I don’t understand this explanation - you wouldn’t have to have an entire unit on an EOD schedule. You could do it by shift - everyone on the evening shift goes EOD, the rest of the shifts stay 3x/week. Then on Sunday you run two shifts of dialyzors, that would be the only odd day. You could also think of it in terms of stations, maybe out of 9 chairs and four daily shifts, three are used for EOD. On Sunday you’d need to provide 12 treatments so you could set up two shifts running 6 stations.
But why would units do this? Because the bundle provides a $90 bonus for every treatment provided above the standard 3/week.
The way I’d say it is, the Bundle has two components: the current composite rate and 1/156th of the total yearly amount spent on formerly separately billable items. As we know some of the separately billable items are routinely given monthly, like iron maybe or routine labs, and some each treatment, like Epo (assuming the three day a week schedule) and some quarterly or semi annually, for instance other labs e.g. PTH, Hep B. So to get the whole payment for the care a unit historically provided a patient over the course of a year the unit will need people to be in their chair every treatment.
Medicare did not create any sort of fractional payment scheme so if you get medically justified additional payments you’ll get the 1/156th of the total yearly amount spent on formerly separately billable items as a sort of bonus. that’s about $90. That’s a big bonus and it would more than cover whatever additional labor costs come with opening on Sundays. So for those treatments you provide on Sunday you get a reimbursement premium , you spread the fixed costs of bricks and mortar over seven days instead of six (effectively lowering the cost of every treatment the unit provides) and with higher doses you can anticipate lower med costs - particularly post 2014 when oral drugs are included.
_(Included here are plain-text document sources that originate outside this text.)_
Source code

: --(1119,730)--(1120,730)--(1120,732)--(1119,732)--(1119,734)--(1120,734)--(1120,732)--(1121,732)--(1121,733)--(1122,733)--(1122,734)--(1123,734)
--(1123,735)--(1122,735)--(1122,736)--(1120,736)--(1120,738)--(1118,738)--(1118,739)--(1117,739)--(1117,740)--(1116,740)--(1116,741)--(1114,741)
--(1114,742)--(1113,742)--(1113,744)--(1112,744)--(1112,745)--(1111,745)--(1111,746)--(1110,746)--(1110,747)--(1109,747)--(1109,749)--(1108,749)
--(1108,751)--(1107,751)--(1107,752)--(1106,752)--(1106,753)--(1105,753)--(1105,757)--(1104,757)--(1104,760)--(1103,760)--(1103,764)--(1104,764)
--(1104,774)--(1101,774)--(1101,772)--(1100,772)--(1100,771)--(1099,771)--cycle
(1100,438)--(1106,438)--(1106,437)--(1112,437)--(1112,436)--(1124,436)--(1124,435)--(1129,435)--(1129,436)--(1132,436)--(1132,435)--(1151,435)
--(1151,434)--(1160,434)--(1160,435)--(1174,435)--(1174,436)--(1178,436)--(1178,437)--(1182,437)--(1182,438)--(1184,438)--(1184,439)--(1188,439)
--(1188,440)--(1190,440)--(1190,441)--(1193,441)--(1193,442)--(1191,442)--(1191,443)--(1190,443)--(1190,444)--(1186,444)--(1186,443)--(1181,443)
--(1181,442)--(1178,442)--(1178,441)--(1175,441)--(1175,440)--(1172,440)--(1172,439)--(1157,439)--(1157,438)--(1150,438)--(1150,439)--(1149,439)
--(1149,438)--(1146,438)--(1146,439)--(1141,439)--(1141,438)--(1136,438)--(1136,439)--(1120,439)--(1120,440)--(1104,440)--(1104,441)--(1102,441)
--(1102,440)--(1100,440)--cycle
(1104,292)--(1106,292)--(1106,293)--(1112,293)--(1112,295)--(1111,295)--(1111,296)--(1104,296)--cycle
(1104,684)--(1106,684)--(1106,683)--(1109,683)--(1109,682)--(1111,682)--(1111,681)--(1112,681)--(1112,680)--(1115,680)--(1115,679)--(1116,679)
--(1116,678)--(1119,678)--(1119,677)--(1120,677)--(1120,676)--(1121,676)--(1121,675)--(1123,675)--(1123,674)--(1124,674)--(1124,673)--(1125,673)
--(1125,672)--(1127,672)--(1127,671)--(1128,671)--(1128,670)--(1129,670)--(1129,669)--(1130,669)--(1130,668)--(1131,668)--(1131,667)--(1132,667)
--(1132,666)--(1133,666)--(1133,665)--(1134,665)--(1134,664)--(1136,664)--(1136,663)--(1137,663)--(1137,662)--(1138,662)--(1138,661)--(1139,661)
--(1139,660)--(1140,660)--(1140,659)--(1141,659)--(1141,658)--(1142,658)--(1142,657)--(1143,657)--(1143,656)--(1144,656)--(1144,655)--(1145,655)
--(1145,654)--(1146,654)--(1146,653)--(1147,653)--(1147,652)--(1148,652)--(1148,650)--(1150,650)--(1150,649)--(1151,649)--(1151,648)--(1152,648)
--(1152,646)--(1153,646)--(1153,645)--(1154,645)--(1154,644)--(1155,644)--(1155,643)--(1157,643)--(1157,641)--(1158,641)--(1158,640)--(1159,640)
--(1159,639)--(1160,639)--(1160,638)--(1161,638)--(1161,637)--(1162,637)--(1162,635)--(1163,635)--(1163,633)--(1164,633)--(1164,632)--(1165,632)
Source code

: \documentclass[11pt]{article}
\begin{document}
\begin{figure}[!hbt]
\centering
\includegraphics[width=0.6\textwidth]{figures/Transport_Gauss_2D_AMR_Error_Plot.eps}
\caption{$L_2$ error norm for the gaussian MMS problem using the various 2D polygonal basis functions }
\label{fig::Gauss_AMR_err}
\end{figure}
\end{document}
In general a conservative analysis of the impact of more dialysis would assume the total yearly amount spent on formerly separately billable items doesn’t change much with frequency - if you dialyze more than 3x week you don’t get more or fewer labs or more or less frequent doses of medications. This sets up a dynamic where the per treatment revenue is the same for each treatment over three a week but the cost of each treatment over three a week drops dramatically - the cost of the forth fifth sixth seventh treatment is much less because the weekly cost of all the formerly separately billable items have been paid by the first three treatments.
The other side of the of the “less medications need with more dialysis” coin, is that if people skip or vacation at units that skimp on medications or, importantly if people are frequently hospitalized, those separately billables not provided will have to be provided once the person is back in the chair. ANd if they’ve been getting less dialysis they’ll need additional formerly separately billables. One concern I have is that people won’t be readmitted after a long hospital stay, and/or if they like to take frequent vacations, and/or skipping may be seen as costing the unit even more money and result in involuntary dismissals.
So in light of this dynamic I think it is time units started expecting 3.5 payments a week.
It is a good business decision and from a clinical point of view it would be much better so I don’t know what would stop it. In a business the obvious thing to do is upsell existing customers. If you switched someone from 3x week to EOD you would be increasing sales from 156 a year, to 182/183 a year. The per treatment revenue is the same for each EOD treatment but the cost of the 157th to 183th treatment is much less because the cost of all the formerly separately billable items have been paid by the first 156 treatments.
Importantly an EOD schedule would cushion units from the cost of skipping, hospitalizations and travel. So long as people on an EOD schedule dialyzed 156 times in the year the unit would be fully paid for the cost of the formerly separately billable items in the bundle, and every treatment delivered above 156 would be much more profitable. The other nice thing is that this infusion of resources into the industry can be manifested entirely through the actions of providers. It can occur outside the rules of budget neutrality and the machinations of congressional action.